____ Provided records

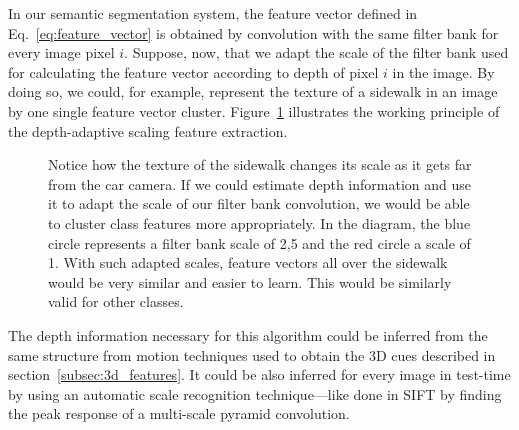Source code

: In our semantic segmentation system, the feature vector defined in Eq.~\ref{eq:feature_vector} is obtained by convolution with the same filter bank for every image pixel $i$. Suppose, now, that we adapt the scale of the filter bank used for calculating the feature vector according to depth of pixel $i$ in the image. By doing so, we could, for example, represent the texture of a sidewalk in an image by one single feature vector cluster. Figure~\ref{fig:depth_adaptive_scaling} illustrates the working principle of the depth-adaptive scaling feature extraction. 

\begin{figure}[htb]
\caption[Adaptive scaling]{Notice how the texture of the sidewalk changes its scale as it gets far from the car camera. If we could estimate depth information and use it to adapt the scale of our filter bank convolution, we would be able to cluster class features more appropriately. In the diagram, the blue circle represents a filter bank scale of 2,5 and the red circle a scale of 1. With such adapted scales, feature vectors all over the sidewalk would be very similar and easier to learn. This would be similarly valid for other classes.}
\label{fig:depth_adaptive_scaling}
\end{figure}

The depth information necessary for this algorithm could be inferred from the same structure from motion techniques used to obtain the 3D cues described in section~\ref{subsec:3d_features}. It could be also inferred for every image in test-time by using an automatic scale recognition technique---like done in SIFT by finding the peak response of a multi-scale pyramid convolution. 


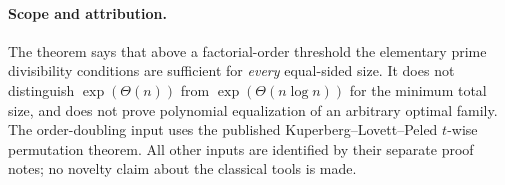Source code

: \documentclass[11pt]{article}
\begin{document}
\paragraph{Scope and attribution.}
The theorem says that above a factorial-order threshold the elementary
prime divisibility conditions are sufficient for \emph{every} equal-sided
size. It does not distinguish $\exp(\Theta(n))$ from
$\exp(\Theta(n\log n))$ for the minimum total size, and does not prove
polynomial equalization of an arbitrary optimal family.
The order-doubling input uses the published Kuperberg--Lovett--Peled
$t$-wise permutation theorem. All other inputs are identified by their
separate proof notes; no novelty claim about the classical tools is made.
\end{document}
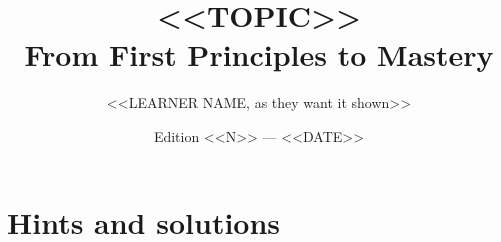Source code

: \documentclass[11pt,oneside]{book}
\title{\sffamily\bfseries <<TOPIC>>\\[6pt]\Large\mdseries From First Principles to Mastery}
\author{\sffamily <<LEARNER NAME, as they want it shown>>}
\date{\sffamily Edition <<N>> --- <<DATE>>}
\begin{document}
\frontmatter
\maketitle

\tableofcontents

\mainmatter
% 

\appendix
\chapter{Hints and solutions}
% 

\backmatter


\end{document}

________

▶ Instructions for the task
In repeating the lines above, keep the wording exact and leave every picture out.

▶ Exercise output
Source code

: In our semantic segmentation system, the feature vector defined in Eq.~\ref{eq:feature_vector} is obtained by convolution with the same filter bank for every image pixel $i$. Suppose, now, that we adapt the scale of the filter bank used for calculating the feature vector according to depth of pixel $i$ in the image. By doing so, we could, for example, represent the texture of a sidewalk in an image by one single feature vector cluster. Figure~\ref{fig:depth_adaptive_scaling} illustrates the working principle of the depth-adaptive scaling feature extraction. 

\begin{figure}[htb]
\caption[Adaptive scaling]{Notice how the texture of the sidewalk changes its scale as it gets far from the car camera. If we could estimate depth information and use it to adapt the scale of our filter bank convolution, we would be able to cluster class features more appropriately. In the diagram, the blue circle represents a filter bank scale of 2,5 and the red circle a scale of 1. With such adapted scales, feature vectors all over the sidewalk would be very similar and easier to learn. This would be similarly valid for other classes.}
\label{fig:depth_adaptive_scaling}
\end{figure}

The depth information necessary for this algorithm could be inferred from the same structure from motion techniques used to obtain the 3D cues described in section~\ref{subsec:3d_features}. It could be also inferred for every image in test-time by using an automatic scale recognition technique---like done in SIFT by finding the peak response of a multi-scale pyramid convolution. 


Source code

: \documentclass[11pt]{article}
\begin{document}
\paragraph{Scope and attribution.}
The theorem says that above a factorial-order threshold the elementary
prime divisibility conditions are sufficient for \emph{every} equal-sided
size. It does not distinguish $\exp(\Theta(n))$ from
$\exp(\Theta(n\log n))$ for the minimum total size, and does not prove
polynomial equalization of an arbitrary optimal family.
The order-doubling input uses the published Kuperberg--Lovett--Peled
$t$-wise permutation theorem. All other inputs are identified by their
separate proof notes; no novelty claim about the classical tools is made.
\end{document}
Source code

: \documentclass[11pt,oneside]{book}
\title{\sffamily\bfseries <<TOPIC>>\\[6pt]\Large\mdseries From First Principles to Mastery}
\author{\sffamily <<LEARNER NAME, as they want it shown>>}
\date{\sffamily Edition <<N>> --- <<DATE>>}
\begin{document}
\frontmatter
\maketitle

\tableofcontents

\mainmatter
% 

\appendix
\chapter{Hints and solutions}
% 

\backmatter


\end{document}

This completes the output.